A parabolic trajectory necessarily means that relative velocity is equal to 0 at infinite distance or, more helpfully, velocity tends to zero as distance tends to infinity. Also, gravitational acceleration tends to zero.

From this, we can easily approximate that at some large distance from the Earth, an escaping spacecraft (that started from Earth's surface with escape velocity) with have a relative velocity of almost zero. With multi-body systems (such as our Solar System), the Hill Sphere of a body describes this large distance very nicely. For Earth, the Hill Radius is approximately 1.5 million km, or about 0.01 AU - very small compared to Earth's orbital radius. At this Hill Radius, the gravitational acceleration from Earth is $\approx0.00018ms^{-2}$ - also essentially zero.

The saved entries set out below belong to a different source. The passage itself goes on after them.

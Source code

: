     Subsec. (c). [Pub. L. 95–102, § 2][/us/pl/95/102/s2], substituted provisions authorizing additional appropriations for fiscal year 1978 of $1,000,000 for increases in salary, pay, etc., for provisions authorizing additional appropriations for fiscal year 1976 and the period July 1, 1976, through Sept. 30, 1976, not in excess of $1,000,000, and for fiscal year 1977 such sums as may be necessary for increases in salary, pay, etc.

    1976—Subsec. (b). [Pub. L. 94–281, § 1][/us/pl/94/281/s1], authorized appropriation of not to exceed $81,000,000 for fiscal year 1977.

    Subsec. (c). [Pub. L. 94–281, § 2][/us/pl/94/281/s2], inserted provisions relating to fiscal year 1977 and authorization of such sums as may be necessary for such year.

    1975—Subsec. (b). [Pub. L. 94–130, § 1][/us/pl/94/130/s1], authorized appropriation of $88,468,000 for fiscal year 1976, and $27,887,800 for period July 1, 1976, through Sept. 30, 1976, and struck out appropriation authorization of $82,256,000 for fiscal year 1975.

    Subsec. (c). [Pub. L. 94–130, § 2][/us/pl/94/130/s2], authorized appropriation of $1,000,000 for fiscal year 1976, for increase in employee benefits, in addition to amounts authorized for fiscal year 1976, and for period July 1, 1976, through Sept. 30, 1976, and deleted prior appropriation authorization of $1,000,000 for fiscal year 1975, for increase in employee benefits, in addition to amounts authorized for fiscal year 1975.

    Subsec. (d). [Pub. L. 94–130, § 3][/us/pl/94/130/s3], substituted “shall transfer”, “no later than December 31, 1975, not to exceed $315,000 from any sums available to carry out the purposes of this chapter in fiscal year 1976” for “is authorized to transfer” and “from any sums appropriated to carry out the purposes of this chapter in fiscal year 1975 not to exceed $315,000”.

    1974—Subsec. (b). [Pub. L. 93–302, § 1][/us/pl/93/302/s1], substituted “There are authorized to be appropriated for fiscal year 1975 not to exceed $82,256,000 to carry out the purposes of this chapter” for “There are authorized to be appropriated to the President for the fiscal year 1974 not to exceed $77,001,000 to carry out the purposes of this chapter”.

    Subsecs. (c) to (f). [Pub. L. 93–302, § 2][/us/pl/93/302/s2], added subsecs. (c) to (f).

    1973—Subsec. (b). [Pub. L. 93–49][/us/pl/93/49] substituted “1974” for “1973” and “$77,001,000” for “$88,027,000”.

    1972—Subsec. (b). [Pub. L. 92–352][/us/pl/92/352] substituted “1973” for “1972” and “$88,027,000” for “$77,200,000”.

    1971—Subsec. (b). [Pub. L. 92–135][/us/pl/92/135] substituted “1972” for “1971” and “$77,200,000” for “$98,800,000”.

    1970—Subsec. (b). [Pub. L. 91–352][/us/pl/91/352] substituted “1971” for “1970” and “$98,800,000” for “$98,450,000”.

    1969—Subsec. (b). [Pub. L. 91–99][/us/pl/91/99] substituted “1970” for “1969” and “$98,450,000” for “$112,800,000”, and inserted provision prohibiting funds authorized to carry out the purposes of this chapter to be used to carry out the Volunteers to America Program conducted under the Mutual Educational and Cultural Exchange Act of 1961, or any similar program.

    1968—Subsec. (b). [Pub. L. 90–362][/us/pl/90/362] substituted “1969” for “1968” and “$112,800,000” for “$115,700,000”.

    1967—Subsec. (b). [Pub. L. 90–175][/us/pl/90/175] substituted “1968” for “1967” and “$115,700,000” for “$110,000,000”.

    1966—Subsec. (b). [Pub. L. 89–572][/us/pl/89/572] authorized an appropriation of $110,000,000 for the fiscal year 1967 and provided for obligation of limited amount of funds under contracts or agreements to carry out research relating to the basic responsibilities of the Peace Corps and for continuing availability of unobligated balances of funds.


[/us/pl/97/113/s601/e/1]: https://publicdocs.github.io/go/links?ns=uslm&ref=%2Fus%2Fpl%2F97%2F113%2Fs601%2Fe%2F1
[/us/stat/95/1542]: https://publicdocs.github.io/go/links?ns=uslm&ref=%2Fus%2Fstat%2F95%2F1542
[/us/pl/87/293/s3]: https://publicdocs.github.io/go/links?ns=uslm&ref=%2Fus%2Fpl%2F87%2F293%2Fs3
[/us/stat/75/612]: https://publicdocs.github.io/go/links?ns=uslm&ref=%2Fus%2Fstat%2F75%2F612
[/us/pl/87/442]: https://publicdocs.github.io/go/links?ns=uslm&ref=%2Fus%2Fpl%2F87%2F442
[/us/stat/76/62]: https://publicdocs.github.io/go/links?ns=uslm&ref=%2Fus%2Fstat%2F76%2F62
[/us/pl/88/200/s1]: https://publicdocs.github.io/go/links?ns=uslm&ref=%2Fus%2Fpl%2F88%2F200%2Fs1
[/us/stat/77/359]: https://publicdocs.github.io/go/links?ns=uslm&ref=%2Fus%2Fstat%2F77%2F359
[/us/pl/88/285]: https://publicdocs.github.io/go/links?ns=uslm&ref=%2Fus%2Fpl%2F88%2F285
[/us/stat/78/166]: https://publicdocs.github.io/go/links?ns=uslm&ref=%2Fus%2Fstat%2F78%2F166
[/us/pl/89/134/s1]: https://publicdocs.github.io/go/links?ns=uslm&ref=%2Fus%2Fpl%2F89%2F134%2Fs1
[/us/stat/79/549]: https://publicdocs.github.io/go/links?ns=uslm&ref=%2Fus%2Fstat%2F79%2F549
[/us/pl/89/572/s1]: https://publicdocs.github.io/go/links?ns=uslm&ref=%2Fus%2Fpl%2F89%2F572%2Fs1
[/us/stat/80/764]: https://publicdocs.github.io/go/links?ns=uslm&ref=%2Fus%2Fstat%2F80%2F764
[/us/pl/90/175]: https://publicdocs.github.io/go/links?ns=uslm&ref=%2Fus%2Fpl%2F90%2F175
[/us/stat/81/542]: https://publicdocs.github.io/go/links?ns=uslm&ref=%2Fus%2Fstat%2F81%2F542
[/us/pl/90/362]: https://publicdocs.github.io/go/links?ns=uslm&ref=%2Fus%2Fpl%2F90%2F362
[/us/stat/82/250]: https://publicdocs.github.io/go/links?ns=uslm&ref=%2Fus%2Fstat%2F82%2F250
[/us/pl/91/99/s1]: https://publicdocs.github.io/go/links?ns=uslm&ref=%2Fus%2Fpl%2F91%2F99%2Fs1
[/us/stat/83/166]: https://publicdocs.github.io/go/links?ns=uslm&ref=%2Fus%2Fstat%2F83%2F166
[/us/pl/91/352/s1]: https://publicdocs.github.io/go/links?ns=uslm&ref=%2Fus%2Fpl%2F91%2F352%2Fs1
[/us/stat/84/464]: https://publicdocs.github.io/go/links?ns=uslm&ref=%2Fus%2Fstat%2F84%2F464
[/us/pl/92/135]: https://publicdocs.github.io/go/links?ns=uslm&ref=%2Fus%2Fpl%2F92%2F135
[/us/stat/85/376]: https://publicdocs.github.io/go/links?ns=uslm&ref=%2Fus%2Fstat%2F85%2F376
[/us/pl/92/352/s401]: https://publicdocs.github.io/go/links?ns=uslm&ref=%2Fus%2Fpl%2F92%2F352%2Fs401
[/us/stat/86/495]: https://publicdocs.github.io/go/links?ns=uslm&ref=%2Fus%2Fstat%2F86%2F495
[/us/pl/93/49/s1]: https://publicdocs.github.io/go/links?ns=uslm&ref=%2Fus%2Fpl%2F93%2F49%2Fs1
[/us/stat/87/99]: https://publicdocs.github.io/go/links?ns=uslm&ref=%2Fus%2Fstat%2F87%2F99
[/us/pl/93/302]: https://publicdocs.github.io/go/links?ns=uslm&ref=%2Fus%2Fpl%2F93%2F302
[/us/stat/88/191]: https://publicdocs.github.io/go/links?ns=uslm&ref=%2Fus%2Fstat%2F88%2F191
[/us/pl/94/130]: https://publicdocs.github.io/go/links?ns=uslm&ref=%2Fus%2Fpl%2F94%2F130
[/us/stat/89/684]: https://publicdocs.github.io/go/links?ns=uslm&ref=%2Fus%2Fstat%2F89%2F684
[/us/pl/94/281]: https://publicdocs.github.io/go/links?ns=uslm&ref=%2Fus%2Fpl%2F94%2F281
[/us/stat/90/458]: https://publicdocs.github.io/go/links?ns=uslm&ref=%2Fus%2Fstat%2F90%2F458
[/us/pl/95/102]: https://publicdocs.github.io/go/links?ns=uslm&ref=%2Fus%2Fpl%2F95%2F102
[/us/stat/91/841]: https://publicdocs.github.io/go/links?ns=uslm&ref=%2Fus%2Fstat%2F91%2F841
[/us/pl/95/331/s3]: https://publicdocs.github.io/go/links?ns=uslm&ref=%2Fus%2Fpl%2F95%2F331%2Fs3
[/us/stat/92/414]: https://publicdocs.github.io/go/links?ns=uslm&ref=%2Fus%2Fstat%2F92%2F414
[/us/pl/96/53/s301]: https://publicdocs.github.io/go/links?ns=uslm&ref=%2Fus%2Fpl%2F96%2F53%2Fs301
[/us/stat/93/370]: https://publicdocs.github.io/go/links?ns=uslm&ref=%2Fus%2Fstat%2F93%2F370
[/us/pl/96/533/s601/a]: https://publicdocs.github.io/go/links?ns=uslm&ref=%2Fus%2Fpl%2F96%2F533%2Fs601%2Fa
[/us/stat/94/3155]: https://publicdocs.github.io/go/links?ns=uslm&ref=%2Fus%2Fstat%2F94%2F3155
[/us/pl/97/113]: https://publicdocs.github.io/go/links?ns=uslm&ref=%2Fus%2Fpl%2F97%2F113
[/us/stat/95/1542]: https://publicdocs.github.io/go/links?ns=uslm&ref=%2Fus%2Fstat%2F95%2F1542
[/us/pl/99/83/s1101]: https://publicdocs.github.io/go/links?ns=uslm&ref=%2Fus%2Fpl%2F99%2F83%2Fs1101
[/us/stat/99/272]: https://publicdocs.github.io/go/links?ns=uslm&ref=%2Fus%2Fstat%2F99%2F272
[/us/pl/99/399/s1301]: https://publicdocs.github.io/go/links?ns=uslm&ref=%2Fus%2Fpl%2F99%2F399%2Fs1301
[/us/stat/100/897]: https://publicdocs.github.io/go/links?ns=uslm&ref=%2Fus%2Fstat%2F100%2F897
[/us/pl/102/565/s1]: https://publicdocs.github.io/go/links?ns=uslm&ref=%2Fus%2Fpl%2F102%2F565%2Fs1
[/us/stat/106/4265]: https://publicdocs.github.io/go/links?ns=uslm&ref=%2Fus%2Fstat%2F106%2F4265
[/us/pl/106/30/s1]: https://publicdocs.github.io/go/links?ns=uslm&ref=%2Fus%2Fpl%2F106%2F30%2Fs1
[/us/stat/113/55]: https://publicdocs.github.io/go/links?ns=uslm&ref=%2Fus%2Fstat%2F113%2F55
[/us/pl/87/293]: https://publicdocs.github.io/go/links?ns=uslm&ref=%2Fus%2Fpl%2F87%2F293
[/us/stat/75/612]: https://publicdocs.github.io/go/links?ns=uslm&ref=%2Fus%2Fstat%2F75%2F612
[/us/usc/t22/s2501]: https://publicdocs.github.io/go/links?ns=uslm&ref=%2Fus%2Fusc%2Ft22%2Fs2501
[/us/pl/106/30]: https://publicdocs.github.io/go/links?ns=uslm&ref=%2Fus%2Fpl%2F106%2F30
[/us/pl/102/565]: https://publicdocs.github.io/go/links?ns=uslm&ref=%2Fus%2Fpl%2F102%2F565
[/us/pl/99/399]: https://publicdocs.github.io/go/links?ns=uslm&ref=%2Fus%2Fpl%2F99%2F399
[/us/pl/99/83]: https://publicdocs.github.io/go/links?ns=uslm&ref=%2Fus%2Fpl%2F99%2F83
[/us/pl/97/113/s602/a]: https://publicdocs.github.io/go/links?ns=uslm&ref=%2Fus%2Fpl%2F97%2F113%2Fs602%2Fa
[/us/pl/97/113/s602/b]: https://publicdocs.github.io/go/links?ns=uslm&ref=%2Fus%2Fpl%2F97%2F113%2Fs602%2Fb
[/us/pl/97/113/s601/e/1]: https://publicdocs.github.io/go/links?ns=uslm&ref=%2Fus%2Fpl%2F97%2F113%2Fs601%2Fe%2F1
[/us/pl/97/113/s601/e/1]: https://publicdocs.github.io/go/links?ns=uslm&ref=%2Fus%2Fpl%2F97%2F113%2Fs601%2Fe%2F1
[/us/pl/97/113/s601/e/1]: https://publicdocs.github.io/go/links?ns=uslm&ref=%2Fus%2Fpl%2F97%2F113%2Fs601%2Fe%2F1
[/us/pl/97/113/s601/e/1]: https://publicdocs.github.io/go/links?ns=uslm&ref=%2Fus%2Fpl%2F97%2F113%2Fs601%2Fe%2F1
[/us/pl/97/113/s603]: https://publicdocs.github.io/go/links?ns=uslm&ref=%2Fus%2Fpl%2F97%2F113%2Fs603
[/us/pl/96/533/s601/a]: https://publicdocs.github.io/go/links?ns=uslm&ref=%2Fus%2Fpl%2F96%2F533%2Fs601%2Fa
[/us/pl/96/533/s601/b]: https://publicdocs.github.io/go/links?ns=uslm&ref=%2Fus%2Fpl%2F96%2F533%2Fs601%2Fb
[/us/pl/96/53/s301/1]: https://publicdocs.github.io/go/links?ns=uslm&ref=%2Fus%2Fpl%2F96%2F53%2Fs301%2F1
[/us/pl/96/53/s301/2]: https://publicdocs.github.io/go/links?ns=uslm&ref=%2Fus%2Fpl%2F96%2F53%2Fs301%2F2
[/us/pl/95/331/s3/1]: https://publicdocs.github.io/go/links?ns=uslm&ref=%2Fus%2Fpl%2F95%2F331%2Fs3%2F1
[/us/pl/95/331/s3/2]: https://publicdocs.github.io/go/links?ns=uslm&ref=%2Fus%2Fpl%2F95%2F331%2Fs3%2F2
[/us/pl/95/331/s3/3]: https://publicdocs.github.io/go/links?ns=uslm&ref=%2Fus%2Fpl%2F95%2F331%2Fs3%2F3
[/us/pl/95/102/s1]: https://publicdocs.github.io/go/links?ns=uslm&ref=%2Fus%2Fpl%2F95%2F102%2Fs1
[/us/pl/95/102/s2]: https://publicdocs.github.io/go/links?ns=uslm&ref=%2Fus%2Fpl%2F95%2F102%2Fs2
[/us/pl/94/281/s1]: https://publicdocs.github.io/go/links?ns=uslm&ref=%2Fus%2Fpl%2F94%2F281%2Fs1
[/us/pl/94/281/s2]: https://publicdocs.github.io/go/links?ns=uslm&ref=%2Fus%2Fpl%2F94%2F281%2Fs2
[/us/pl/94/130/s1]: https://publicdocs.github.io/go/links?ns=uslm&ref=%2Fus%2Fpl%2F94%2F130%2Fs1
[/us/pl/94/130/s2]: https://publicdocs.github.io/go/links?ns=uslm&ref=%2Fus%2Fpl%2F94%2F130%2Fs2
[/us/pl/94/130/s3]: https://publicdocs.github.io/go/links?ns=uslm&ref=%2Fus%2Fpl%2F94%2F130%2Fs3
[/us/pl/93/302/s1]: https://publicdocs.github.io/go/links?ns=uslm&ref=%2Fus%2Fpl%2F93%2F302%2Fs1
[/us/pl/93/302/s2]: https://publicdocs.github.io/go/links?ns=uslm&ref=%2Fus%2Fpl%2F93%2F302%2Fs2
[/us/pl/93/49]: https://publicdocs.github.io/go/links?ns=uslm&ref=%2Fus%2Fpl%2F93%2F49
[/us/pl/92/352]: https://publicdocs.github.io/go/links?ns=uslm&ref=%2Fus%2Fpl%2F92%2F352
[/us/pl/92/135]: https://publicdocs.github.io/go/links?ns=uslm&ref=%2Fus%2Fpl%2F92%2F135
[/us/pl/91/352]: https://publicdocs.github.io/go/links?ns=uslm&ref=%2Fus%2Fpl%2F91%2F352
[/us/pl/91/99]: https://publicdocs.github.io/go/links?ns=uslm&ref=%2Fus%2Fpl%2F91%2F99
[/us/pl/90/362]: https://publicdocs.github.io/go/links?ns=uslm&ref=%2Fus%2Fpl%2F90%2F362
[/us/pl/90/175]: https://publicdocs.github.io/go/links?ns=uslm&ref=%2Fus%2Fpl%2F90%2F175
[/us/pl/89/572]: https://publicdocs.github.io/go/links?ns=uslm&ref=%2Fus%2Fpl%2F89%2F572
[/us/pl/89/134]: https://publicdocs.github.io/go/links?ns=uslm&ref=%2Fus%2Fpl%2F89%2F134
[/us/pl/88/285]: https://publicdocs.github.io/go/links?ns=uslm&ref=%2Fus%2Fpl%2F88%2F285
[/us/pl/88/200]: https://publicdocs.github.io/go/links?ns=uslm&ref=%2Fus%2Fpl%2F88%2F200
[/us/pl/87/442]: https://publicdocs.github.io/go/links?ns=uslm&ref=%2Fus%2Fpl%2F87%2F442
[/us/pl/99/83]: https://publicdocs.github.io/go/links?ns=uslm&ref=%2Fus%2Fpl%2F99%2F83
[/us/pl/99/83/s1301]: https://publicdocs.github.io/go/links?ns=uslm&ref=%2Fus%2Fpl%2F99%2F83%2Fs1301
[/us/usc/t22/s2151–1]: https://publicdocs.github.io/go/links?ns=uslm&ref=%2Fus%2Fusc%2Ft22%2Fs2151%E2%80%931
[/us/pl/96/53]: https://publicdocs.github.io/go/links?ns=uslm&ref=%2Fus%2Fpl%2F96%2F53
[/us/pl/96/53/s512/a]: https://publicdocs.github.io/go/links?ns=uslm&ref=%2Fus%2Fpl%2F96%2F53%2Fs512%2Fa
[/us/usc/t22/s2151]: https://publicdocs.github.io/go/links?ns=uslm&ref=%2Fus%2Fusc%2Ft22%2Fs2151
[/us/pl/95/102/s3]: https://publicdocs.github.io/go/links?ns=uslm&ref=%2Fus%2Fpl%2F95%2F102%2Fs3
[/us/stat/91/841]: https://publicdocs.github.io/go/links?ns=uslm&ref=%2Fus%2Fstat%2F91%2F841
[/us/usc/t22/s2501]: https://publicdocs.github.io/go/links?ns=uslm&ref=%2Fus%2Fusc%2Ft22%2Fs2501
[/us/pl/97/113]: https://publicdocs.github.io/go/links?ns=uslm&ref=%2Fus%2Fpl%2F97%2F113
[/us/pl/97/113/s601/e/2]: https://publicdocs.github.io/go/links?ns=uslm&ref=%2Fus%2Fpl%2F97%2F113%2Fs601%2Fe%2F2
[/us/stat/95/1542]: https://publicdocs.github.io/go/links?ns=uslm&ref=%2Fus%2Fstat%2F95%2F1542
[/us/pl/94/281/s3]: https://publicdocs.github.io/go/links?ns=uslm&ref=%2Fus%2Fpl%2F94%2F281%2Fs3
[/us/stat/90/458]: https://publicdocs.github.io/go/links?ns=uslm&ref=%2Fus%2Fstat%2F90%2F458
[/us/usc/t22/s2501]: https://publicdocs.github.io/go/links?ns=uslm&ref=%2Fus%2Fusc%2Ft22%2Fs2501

So what does it mean for a craft to be in approximately the same place as Earth at a given time with approximately the same velocity? They are in the same orbit!

More realistic details

That's the ballpark approximation, but clearly a real world spacecraft in this configuration would not continue co-orbiting with Earth for a long time. The velocity required to depart the Hill Sphere of a body is actually slightly less than its theoretical escape velocity. This means any spacecraft reaching the Hill Radius with non-zero velocity will necessarily drift away from the Earth, at least at first. Furthermore, any perturbations from the Moon or other planets will cause unpredictable behaviour over time.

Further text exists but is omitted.